[Opening EXERCISE MATERIAL section]

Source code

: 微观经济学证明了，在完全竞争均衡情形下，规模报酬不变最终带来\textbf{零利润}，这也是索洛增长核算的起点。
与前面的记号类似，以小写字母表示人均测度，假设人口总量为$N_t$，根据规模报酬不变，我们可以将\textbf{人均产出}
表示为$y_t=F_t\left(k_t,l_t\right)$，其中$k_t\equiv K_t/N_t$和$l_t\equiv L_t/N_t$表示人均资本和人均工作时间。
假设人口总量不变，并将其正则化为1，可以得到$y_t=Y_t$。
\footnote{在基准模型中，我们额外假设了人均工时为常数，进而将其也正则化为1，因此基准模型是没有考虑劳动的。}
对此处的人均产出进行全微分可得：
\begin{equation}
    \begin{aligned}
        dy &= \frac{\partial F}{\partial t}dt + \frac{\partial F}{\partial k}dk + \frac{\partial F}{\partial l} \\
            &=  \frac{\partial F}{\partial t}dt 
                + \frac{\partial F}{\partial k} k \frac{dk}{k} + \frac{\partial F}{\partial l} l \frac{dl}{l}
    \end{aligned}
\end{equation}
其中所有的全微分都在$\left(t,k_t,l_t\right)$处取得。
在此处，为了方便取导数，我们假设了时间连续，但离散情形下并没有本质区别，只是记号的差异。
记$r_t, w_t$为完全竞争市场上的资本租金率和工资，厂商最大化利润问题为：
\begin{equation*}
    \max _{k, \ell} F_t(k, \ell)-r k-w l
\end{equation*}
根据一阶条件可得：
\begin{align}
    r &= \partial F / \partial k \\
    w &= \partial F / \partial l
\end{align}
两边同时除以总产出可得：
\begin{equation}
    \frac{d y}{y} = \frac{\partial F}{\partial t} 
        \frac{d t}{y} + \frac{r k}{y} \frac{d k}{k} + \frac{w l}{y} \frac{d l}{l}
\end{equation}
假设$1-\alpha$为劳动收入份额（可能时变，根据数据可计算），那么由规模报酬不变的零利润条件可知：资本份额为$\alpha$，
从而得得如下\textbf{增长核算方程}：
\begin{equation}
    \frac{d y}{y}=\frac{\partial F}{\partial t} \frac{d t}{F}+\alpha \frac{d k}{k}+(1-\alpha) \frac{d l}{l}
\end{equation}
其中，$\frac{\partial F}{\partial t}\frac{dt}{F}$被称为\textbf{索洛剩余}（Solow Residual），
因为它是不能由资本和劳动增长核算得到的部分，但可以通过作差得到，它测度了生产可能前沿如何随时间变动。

[Closing EXERCISE MATERIAL section]

Filter the records for lines holding the string "textbf". Copy each one.

: 微观经济学证明了，在完全竞争均衡情形下，规模报酬不变最终带来\textbf{零利润}，这也是索洛增长核算的起点。
与前面的记号类似，以小写字母表示人均测度，假设人口总量为$N_t$，根据规模报酬不变，我们可以将\textbf{人均产出}
从而得得如下\textbf{增长核算方程}：
其中，$\frac{\partial F}{\partial t}\frac{dt}{F}$被称为\textbf{索洛剩余}（Solow Residual），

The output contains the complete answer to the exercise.